The other question is the one most elaborately argued, and it is, perhaps, not entirely free from difficulty. There is no question of estoppel in the case. Reynolds was never held out as a partner with Taylor. No person ever dealt with Taylor on the supposition that Reynolds was his partner, or, so far as appears, with any knowledge or suspicion that any relation of any kind existed between them. The question therefore is, were they partners as between themselves ? If *285they were, they were partners as to all the world. If they were not, they cannot be held as such by third persons, who were not misled by an appearance of partnership. Beecher v. Bush, 45 Mich. 188; Refining Co. v. Rucker, 6 Colo. App. 334. The sole evidence upon which reliance is placed to establish a partnership is the following contract:

“ This agreement, made and entered into this 22d day of August, A. D. 1889, by and between Joseph Reynolds, of Chicago, Illinois, and Joseph W. Taylor, of Leadville, Colorado,
“Witnesseth: that whereas, some time ago said Taylor was employed by one E. B. Cravens to aid him in securing title to lots Nos. 2, 3, 4, 5, in Sec. 9, Tp. 6 S., R. 89 west, in Garfield county, Colorado; and
“ Whereas, said Cravens was without funds, and said Taylor was compelled to advance and loan to said Cravens the money necessary to improve the land, and to pay the expenses of the litigation attendant thereon, as well as other expenses of said Cravens; and
“ Whereas, said Reynolds has aided said Taylor in the matter, and has loaned him large amounts of money to aid in paying such expenses; and
“ Whereas, the amounts advanced and loaned to said Cravens have been much greater than originally anticipated, so much so that the parties hereto deem it equitable and just to cancel all prior agreements with reference to the matter, and to make this agreement in lieu of all past agreements:
“ It is therefore agreed by and between the parties hereto that they are and shall be equally interested in all that is made out of the venture, and that when the litigation is finally settled said Reynolds is to have one half of everything that is realized, and in case the title to said land, or any portion thereof, is secured, then one half of said land; each party on a final accounting to be responsible for an equal proportion of the expenses and moneys loaned and used in the premises, provided the venture is a success, but *286unless it is Rejmolds is not to be responsible for any other or further sum than he has already advanced.
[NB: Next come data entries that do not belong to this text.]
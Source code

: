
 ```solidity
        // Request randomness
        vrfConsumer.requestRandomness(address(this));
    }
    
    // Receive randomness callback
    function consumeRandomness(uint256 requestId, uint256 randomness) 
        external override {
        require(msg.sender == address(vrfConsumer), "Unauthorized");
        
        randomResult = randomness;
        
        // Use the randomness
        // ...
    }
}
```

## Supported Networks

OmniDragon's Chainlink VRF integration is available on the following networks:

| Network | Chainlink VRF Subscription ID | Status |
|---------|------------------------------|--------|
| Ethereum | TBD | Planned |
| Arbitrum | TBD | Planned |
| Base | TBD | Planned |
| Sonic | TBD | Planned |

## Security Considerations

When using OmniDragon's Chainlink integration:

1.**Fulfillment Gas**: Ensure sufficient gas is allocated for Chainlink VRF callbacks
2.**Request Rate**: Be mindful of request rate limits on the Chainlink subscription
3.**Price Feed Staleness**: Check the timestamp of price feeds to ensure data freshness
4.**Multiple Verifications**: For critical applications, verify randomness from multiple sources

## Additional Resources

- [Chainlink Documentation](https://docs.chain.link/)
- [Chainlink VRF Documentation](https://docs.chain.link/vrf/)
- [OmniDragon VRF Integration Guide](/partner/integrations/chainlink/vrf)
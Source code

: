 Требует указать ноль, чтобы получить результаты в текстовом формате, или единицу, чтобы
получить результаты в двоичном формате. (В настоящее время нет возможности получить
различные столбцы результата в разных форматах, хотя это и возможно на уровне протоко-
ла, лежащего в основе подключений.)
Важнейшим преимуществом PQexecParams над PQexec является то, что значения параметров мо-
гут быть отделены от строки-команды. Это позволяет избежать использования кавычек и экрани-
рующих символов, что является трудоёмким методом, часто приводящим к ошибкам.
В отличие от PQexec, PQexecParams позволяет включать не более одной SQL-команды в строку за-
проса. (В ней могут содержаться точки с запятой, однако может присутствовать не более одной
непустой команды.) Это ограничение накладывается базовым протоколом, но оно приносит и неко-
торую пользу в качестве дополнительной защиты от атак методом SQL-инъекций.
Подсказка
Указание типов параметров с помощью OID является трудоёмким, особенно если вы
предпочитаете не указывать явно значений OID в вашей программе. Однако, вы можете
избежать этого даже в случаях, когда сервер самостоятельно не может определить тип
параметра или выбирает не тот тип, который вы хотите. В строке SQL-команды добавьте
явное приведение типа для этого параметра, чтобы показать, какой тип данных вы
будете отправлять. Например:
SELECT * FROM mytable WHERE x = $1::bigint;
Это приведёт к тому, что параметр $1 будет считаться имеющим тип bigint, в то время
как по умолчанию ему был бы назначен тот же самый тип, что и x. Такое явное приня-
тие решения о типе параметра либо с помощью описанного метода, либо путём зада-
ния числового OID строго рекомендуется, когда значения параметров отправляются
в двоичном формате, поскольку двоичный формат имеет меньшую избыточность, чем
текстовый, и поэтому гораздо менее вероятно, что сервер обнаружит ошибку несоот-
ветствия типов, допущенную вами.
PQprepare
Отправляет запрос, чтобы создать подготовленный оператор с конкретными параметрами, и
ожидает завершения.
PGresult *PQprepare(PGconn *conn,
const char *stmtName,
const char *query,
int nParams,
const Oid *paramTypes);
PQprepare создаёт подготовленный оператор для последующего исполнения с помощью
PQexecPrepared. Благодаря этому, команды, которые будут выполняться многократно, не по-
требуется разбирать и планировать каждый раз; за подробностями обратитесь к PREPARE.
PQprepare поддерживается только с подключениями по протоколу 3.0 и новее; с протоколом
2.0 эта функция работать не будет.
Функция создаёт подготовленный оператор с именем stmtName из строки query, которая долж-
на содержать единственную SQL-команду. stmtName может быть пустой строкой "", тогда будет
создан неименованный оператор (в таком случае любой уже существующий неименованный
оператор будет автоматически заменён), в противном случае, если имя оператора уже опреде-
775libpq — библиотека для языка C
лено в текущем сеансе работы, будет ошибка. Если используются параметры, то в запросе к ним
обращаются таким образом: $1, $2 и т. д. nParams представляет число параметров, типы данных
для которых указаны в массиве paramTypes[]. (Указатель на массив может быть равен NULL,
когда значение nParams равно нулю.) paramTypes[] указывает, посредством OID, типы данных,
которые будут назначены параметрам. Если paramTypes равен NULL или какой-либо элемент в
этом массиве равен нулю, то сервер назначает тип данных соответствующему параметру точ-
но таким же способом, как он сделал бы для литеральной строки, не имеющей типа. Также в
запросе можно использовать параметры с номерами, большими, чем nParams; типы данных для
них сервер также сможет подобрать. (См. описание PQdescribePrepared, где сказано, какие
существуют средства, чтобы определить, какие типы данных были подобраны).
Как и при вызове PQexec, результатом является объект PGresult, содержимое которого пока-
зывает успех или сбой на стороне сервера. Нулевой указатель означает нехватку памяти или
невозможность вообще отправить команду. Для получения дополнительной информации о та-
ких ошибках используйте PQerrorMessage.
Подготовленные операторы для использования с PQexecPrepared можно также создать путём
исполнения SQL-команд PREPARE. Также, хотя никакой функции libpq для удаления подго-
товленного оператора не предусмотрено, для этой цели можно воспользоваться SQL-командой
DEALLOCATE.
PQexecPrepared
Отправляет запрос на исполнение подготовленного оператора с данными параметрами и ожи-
“And whereas, said Taylor contracted with the D. & R. G. R. R. and with the Colo. M. R. R. Co., amounting in the aggregate to about 125,000, to be paid as soon as Cravens obtains title to said land, it is agreed that said Reynolds and Taylor shall be and are equally interested in those contracts.
“And whereas, said Taylor has a judgment against said Cravens in the district court of Pitkin county, Colorado, which is a lien on said land, it is agreed that said Reynolds and Taylor are and shall be-equally interested in said judgment.
“ Witness our hands and seals the day and j’-ear first above written.
“ [Signed in duplicate] Joseph Reynolds. [Seal.]
“Joseph W. Taylor. [Seal.]”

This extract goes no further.